* **Exercise input**:
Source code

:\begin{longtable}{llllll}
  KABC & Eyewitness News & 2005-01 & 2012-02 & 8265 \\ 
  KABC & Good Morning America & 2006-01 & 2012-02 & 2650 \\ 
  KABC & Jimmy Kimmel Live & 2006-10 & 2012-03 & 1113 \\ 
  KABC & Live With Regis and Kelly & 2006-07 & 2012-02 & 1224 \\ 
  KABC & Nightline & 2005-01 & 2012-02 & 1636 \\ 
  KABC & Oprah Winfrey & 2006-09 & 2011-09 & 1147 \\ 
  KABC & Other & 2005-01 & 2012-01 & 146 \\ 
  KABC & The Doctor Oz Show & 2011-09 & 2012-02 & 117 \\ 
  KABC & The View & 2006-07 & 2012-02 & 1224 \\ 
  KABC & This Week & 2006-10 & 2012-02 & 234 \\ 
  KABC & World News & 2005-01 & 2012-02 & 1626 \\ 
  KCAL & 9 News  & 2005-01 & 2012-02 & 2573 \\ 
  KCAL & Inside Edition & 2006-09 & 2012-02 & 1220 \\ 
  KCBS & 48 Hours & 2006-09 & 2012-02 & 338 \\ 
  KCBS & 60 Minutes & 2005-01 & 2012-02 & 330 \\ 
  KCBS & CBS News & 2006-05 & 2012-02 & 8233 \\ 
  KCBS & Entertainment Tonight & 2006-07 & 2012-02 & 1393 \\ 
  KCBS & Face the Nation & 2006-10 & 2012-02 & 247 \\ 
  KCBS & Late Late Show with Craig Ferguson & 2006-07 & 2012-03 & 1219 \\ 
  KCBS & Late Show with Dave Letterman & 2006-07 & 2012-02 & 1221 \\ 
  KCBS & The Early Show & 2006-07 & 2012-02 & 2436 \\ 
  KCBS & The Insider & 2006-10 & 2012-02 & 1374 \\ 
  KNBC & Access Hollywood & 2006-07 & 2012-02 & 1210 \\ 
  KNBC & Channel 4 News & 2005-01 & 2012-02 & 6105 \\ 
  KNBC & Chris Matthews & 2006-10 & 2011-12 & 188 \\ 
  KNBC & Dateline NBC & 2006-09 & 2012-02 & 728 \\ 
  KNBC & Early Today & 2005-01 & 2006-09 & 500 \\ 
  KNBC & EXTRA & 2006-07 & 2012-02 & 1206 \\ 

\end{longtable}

* **Your goal**: Look through the entries above and quote exactly the lines from the line with "KABC & World" to the line with "KCBS & 60 Minutes", counting both of those lines.

* **Response area**:
  KABC & World News & 2005-01 & 2012-02 & 1626 \\ 
  KCAL & 9 News  & 2005-01 & 2012-02 & 2573 \\ 
  KCAL & Inside Edition & 2006-09 & 2012-02 & 1220 \\ 
  KCBS & 48 Hours & 2006-09 & 2012-02 & 338 \\ 
  KCBS & 60 Minutes & 2005-01 & 2012-02 & 330 \\ 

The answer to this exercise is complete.